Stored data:

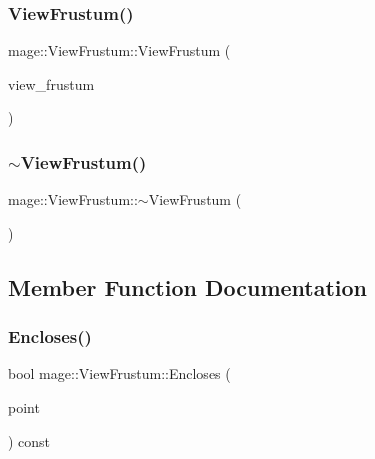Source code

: \subsubsection{\texorpdfstring{View\+Frustum()}{ViewFrustum()}\hspace{0.1cm}{\footnotesize\ttfamily [3/3]}}
{\footnotesize\ttfamily mage\+::\+View\+Frustum\+::\+View\+Frustum (\begin{DoxyParamCaption}\item[{\hyperlink{classmage_1_1_view_frustum}{View\+Frustum} \&\&}]{view\+\_\+frustum }\end{DoxyParamCaption})\hspace{0.3cm}{\ttfamily [default]}}

\hypertarget{classmage_1_1_view_frustum_aaa0e10f5401370909694e923c58323a9}{}\label{classmage_1_1_view_frustum_aaa0e10f5401370909694e923c58323a9} 
\subsubsection{\texorpdfstring{$\sim$\+View\+Frustum()}{~ViewFrustum()}}
{\footnotesize\ttfamily mage\+::\+View\+Frustum\+::$\sim$\+View\+Frustum (\begin{DoxyParamCaption}{ }\end{DoxyParamCaption})\hspace{0.3cm}{\ttfamily [default]}}



\subsection{Member Function Documentation}
\hypertarget{classmage_1_1_view_frustum_a290ee7b311278ed4701203859773aa42}{}\label{classmage_1_1_view_frustum_a290ee7b311278ed4701203859773aa42} 
\subsubsection{\texorpdfstring{Encloses()}{Encloses()}}
{\footnotesize\ttfamily bool mage\+::\+View\+Frustum\+::\+Encloses (\begin{DoxyParamCaption}\item[{const \hyperlink{structmage_1_1_point3}{Point3} \&}]{point }\end{DoxyParamCaption}) const}

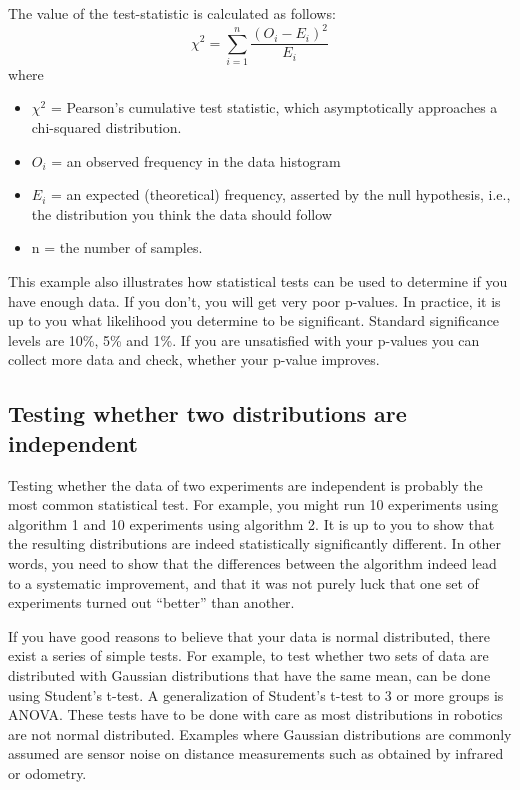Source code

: The value of the test-statistic is calculated as follows:
\begin{equation}
\chi^2 = \sum_{i=1}^{n} \frac{(O_i - E_i)^2}{E_i}
\end{equation}
where
\begin{itemize}
\item $ \chi^2$ = Pearson's cumulative test statistic, which asymptotically approaches a chi-squared distribution.
\item $ O_i$ = an observed frequency in the data histogram
\item $ E_i$ = an expected (theoretical) frequency, asserted by the null hypothesis, i.e., the distribution you think the data should follow
\item n = the number of samples.
\end{itemize}
This example also illustrates how statistical tests can be used to determine if you have enough data. If you don't, you will get very poor p-values.  In practice, it is up to you what likelihood you determine to be significant. Standard significance levels are 10\%, 5\% and 1\%. If you are unsatisfied with your p-values you can collect more data and check, whether your p-value improves.

\subsection{Testing whether two distributions are independent}
Testing whether the data of two experiments are independent is probably the most common statistical test. For example, you might run 10 experiments using algorithm 1 and 10 experiments using algorithm 2. It is up to you to show that the resulting distributions are indeed statistically significantly different. In other words, you need to show that the differences between the algorithm indeed lead to a systematic improvement, and that it was not purely luck that one set of experiments turned out ``better'' than another.

If you have good reasons to believe that your data is normal distributed, there exist a series of simple tests. For example, to test whether two sets of data are distributed with Gaussian distributions that have the same mean, can be done using Student's t-test. A generalization of Student's t-test to 3 or more groups is ANOVA. These tests have to be done with care as most distributions in robotics are not normal distributed. Examples where  Gaussian distributions are commonly assumed are sensor noise on distance measurements such as obtained by infrared or odometry.

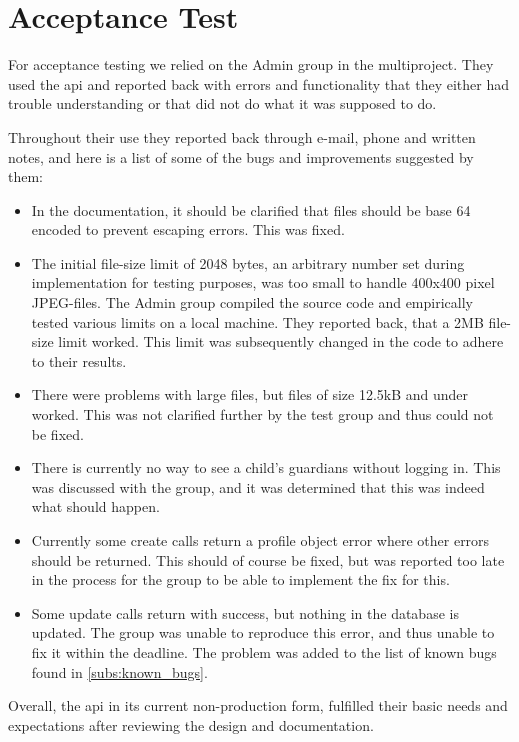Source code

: \section{Acceptance Test}
For acceptance testing we relied on the Admin group in the multiproject. They used the \ac{api} and reported back with errors and functionality that they either had trouble understanding or that did not do what it was supposed to do. 

Throughout their use they reported back through e-mail, phone and written notes, and here is a list of some of the bugs and improvements suggested by them:

\begin{itemize}
\item In the documentation, it should be clarified that files should be base 64 encoded to prevent escaping errors. This was fixed.
\item The initial file-size limit of 2048 bytes, an arbitrary number set during implementation for testing purposes, was too small to handle 400x400 pixel JPEG-files. The Admin group compiled the source code and empirically tested various limits on a local machine. They reported back, that a 2MB file-size limit worked. This limit was subsequently changed in the code to adhere to their results.
\item There were problems with large files, but files of size 12.5kB and under worked. This was not clarified further by the test group and thus could not be fixed.
\item There is currently no way to see a child's guardians without logging in. This was discussed with the group, and it was determined that this was indeed what should happen.
\item Currently some create calls return a profile object error where other errors should be returned. This should of course be fixed, but was reported too late in the process for the group to be able to implement the fix for this.
\item Some update calls return with success, but nothing in the database is updated. The group was unable to reproduce this error, and thus unable to fix it within the deadline. The problem was added to the list of known bugs found in \autoref{subs:known_bugs}.
\end{itemize}

Overall, the \ac{api} in its current non-production form, fulfilled their basic needs and expectations after reviewing the design and documentation.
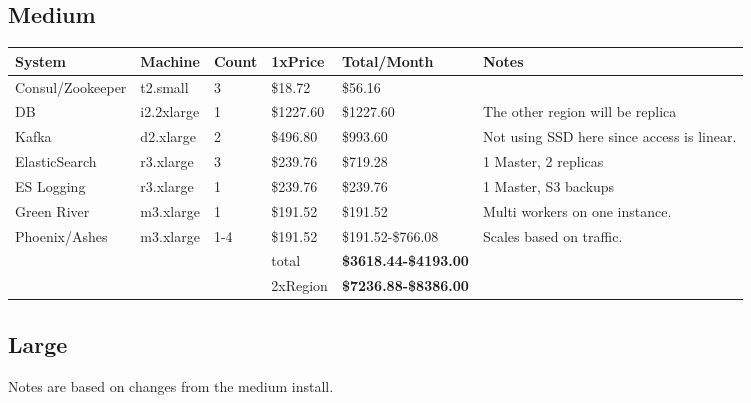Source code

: \documentclass[11pt]{article}
\begin{document}
\subsection{Medium}
\begin{center}
    \begin{tabular}{| l l l l | l | p{3cm} |}
        \hline
        System & Machine & Count & 1xPrice & Total/Month & Notes \\
        \hline \hline
        Consul/Zookeeper & t2.small & 3 & \$18.72 & \$56.16 & \\ \hline
        DB & i2.2xlarge & 1 & \$1227.60 & \$1227.60 & The other region will be replica \\ \hline
        Kafka & d2.xlarge & 2 & \$496.80 & \$993.60 & Not using SSD here since access is linear.\\ \hline
        ElasticSearch & r3.xlarge & 3 & \$239.76 & \$719.28 & 1 Master, 2 replicas\\ \hline
        ES Logging & r3.xlarge & 1 & \$239.76 & \$239.76 & 1 Master, S3 backups\\ \hline
        Green River & m3.xlarge & 1 & \$191.52 & \$191.52 & Multi workers on one instance.\\ \hline
        Phoenix/Ashes & m3.xlarge & 1-4 & \$191.52 & \$191.52-\$766.08 & Scales based on traffic.\\ \hline
        & & & total & {\bf \$3618.44-\$4193.00} & \\ \hline
        & & & 2xRegion & {\bf \$7236.88-\$8386.00} & \\ \hline
    \end{tabular}
\end{center}

\subsection{Large}

Notes are based on changes from the medium install.
\end{document}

• **WORK ORDER**: Keep each line of the records exactly as it is while transcribing them, but leave the images behind.

• **WORKED SOLUTION**:
Source code

: \subsubsection{\texorpdfstring{View\+Frustum()}{ViewFrustum()}\hspace{0.1cm}{\footnotesize\ttfamily [3/3]}}
{\footnotesize\ttfamily mage\+::\+View\+Frustum\+::\+View\+Frustum (\begin{DoxyParamCaption}\item[{\hyperlink{classmage_1_1_view_frustum}{View\+Frustum} \&\&}]{view\+\_\+frustum }\end{DoxyParamCaption})\hspace{0.3cm}{\ttfamily [default]}}

\hypertarget{classmage_1_1_view_frustum_aaa0e10f5401370909694e923c58323a9}{}\label{classmage_1_1_view_frustum_aaa0e10f5401370909694e923c58323a9} 
\subsubsection{\texorpdfstring{$\sim$\+View\+Frustum()}{~ViewFrustum()}}
{\footnotesize\ttfamily mage\+::\+View\+Frustum\+::$\sim$\+View\+Frustum (\begin{DoxyParamCaption}{ }\end{DoxyParamCaption})\hspace{0.3cm}{\ttfamily [default]}}



\subsection{Member Function Documentation}
\hypertarget{classmage_1_1_view_frustum_a290ee7b311278ed4701203859773aa42}{}\label{classmage_1_1_view_frustum_a290ee7b311278ed4701203859773aa42} 
\subsubsection{\texorpdfstring{Encloses()}{Encloses()}}
{\footnotesize\ttfamily bool mage\+::\+View\+Frustum\+::\+Encloses (\begin{DoxyParamCaption}\item[{const \hyperlink{structmage_1_1_point3}{Point3} \&}]{point }\end{DoxyParamCaption}) const}

Source code

: The value of the test-statistic is calculated as follows:
\begin{equation}
\chi^2 = \sum_{i=1}^{n} \frac{(O_i - E_i)^2}{E_i}
\end{equation}
where
\begin{itemize}
\item $ \chi^2$ = Pearson's cumulative test statistic, which asymptotically approaches a chi-squared distribution.
\item $ O_i$ = an observed frequency in the data histogram
\item $ E_i$ = an expected (theoretical) frequency, asserted by the null hypothesis, i.e., the distribution you think the data should follow
\item n = the number of samples.
\end{itemize}
This example also illustrates how statistical tests can be used to determine if you have enough data. If you don't, you will get very poor p-values.  In practice, it is up to you what likelihood you determine to be significant. Standard significance levels are 10\%, 5\% and 1\%. If you are unsatisfied with your p-values you can collect more data and check, whether your p-value improves.

\subsection{Testing whether two distributions are independent}
Testing whether the data of two experiments are independent is probably the most common statistical test. For example, you might run 10 experiments using algorithm 1 and 10 experiments using algorithm 2. It is up to you to show that the resulting distributions are indeed statistically significantly different. In other words, you need to show that the differences between the algorithm indeed lead to a systematic improvement, and that it was not purely luck that one set of experiments turned out ``better'' than another.

If you have good reasons to believe that your data is normal distributed, there exist a series of simple tests. For example, to test whether two sets of data are distributed with Gaussian distributions that have the same mean, can be done using Student's t-test. A generalization of Student's t-test to 3 or more groups is ANOVA. These tests have to be done with care as most distributions in robotics are not normal distributed. Examples where  Gaussian distributions are commonly assumed are sensor noise on distance measurements such as obtained by infrared or odometry.

Source code

: \section{Acceptance Test}
For acceptance testing we relied on the Admin group in the multiproject. They used the \ac{api} and reported back with errors and functionality that they either had trouble understanding or that did not do what it was supposed to do. 

Throughout their use they reported back through e-mail, phone and written notes, and here is a list of some of the bugs and improvements suggested by them:

\begin{itemize}
\item In the documentation, it should be clarified that files should be base 64 encoded to prevent escaping errors. This was fixed.
\item The initial file-size limit of 2048 bytes, an arbitrary number set during implementation for testing purposes, was too small to handle 400x400 pixel JPEG-files. The Admin group compiled the source code and empirically tested various limits on a local machine. They reported back, that a 2MB file-size limit worked. This limit was subsequently changed in the code to adhere to their results.
\item There were problems with large files, but files of size 12.5kB and under worked. This was not clarified further by the test group and thus could not be fixed.
\item There is currently no way to see a child's guardians without logging in. This was discussed with the group, and it was determined that this was indeed what should happen.
\item Currently some create calls return a profile object error where other errors should be returned. This should of course be fixed, but was reported too late in the process for the group to be able to implement the fix for this.
\item Some update calls return with success, but nothing in the database is updated. The group was unable to reproduce this error, and thus unable to fix it within the deadline. The problem was added to the list of known bugs found in \autoref{subs:known_bugs}.
\end{itemize}

Overall, the \ac{api} in its current non-production form, fulfilled their basic needs and expectations after reviewing the design and documentation.
Source code

: \documentclass[11pt]{article}
\begin{document}
\subsection{Medium}
\begin{center}
    \begin{tabular}{| l l l l | l | p{3cm} |}
        \hline
        System & Machine & Count & 1xPrice & Total/Month & Notes \\
        \hline \hline
        Consul/Zookeeper & t2.small & 3 & \$18.72 & \$56.16 & \\ \hline
        DB & i2.2xlarge & 1 & \$1227.60 & \$1227.60 & The other region will be replica \\ \hline
        Kafka & d2.xlarge & 2 & \$496.80 & \$993.60 & Not using SSD here since access is linear.\\ \hline
        ElasticSearch & r3.xlarge & 3 & \$239.76 & \$719.28 & 1 Master, 2 replicas\\ \hline
        ES Logging & r3.xlarge & 1 & \$239.76 & \$239.76 & 1 Master, S3 backups\\ \hline
        Green River & m3.xlarge & 1 & \$191.52 & \$191.52 & Multi workers on one instance.\\ \hline
        Phoenix/Ashes & m3.xlarge & 1-4 & \$191.52 & \$191.52-\$766.08 & Scales based on traffic.\\ \hline
        & & & total & {\bf \$3618.44-\$4193.00} & \\ \hline
        & & & 2xRegion & {\bf \$7236.88-\$8386.00} & \\ \hline
    \end{tabular}
\end{center}

\subsection{Large}

Notes are based on changes from the medium install.
\end{document}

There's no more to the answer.